Large PDFs (> 50MB):

Driver: 8 cores, 32GB RAM
Workers: 4-8 workers, 4 cores, 16GB RAM each
Runtime: DBR 13.3 LTS or later
Auto-scaling: Enabled

Spark Configuration

# Optimize for PDF processing
spark.conf.set("spark.sql.adaptive.enabled", "true")
spark.conf.set("spark.sql.adaptive.coalescePartitions.enabled", "true")
spark.conf.set("spark.serializer", "org.apache.spark.serializer.KryoSerializer")

# Memory settings for large PDFs
spark.conf.set("spark.executor.memory", "8g")
spark.conf.set("spark.executor.memoryFraction", "0.8")
spark.conf.set("spark.driver.maxResultSize", "4g")

📊 Performance Monitoring

Processing Statistics

text, stats = processor.extract_text("/Volumes/main/default/docs/large.pdf")

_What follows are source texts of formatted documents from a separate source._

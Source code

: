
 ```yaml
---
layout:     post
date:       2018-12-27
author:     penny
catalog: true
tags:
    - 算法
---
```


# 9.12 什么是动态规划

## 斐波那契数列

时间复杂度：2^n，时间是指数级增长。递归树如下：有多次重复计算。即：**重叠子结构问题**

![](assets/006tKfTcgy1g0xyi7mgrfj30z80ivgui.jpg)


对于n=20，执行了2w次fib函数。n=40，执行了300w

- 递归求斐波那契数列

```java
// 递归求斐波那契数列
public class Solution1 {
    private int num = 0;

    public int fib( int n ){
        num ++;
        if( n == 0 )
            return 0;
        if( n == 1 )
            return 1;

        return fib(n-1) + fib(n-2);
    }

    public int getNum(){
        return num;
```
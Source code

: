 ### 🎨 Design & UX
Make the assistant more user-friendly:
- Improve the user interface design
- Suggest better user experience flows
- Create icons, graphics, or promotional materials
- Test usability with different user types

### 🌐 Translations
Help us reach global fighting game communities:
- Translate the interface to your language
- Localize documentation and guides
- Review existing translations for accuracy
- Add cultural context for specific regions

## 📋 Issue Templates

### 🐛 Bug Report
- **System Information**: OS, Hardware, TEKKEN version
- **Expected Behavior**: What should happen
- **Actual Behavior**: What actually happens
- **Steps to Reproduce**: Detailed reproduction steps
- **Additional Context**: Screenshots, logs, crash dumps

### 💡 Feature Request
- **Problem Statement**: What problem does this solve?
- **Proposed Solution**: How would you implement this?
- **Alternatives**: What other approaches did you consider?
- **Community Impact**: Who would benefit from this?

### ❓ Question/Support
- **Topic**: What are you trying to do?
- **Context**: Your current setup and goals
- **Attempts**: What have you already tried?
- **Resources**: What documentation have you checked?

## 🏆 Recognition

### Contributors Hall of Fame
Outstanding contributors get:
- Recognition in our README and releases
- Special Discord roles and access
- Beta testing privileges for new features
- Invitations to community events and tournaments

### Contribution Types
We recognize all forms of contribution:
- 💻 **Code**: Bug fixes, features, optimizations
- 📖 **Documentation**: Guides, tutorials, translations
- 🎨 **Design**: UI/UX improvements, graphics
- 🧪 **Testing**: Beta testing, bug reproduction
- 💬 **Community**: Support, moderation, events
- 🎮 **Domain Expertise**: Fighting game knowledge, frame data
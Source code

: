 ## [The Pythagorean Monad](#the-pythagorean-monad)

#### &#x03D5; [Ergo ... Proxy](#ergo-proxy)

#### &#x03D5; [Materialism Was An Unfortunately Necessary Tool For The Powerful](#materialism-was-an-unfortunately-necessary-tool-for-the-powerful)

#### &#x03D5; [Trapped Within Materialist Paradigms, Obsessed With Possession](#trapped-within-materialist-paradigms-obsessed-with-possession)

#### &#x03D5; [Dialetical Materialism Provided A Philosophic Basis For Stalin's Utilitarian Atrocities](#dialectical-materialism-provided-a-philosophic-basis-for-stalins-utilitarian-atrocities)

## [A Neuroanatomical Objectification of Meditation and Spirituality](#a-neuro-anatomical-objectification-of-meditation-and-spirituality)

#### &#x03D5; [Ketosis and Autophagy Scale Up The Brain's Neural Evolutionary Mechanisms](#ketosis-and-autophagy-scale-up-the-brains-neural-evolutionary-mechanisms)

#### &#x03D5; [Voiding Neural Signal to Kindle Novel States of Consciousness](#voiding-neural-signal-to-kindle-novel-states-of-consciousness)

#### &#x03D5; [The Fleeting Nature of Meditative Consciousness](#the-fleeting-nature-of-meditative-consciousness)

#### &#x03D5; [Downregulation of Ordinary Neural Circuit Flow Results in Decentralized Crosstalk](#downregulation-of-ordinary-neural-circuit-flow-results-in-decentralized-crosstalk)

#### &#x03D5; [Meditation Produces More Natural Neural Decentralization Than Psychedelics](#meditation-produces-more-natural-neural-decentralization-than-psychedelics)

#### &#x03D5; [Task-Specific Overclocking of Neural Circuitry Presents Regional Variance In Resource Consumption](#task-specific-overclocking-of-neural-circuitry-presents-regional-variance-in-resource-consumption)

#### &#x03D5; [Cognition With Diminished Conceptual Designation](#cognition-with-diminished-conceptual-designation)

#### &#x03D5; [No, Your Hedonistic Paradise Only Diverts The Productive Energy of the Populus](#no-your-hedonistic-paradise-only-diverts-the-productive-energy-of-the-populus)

print(f"File size: {stats.file_size_bytes / 1024 / 1024:.1f} MB")
print(f"Processing time: {stats.processing_time_seconds:.2f} seconds")
print(f"Pages processed: {stats.pages_processed}")
print(f"Used cluster mode: {stats.used_cluster_mode}")
print(f"Cache hit: {stats.cache_hit}")

Cache Management

# Get cache statistics
cache_stats = processor.get_cache_stats()
print(f"Cache entries: {cache_stats['total_entries']}")
print(f"Cache size: {cache_stats['total_size_bytes'] / 1024 / 1024:.1f} MB")

# Clear cache if needed
processor.clear_cache()

🛡 Security Best Practices

Unity Catalog Security

# Use Unity Catalog volumes for secure access
file_path = "/Volumes/main/secure/documents/confidential.pdf"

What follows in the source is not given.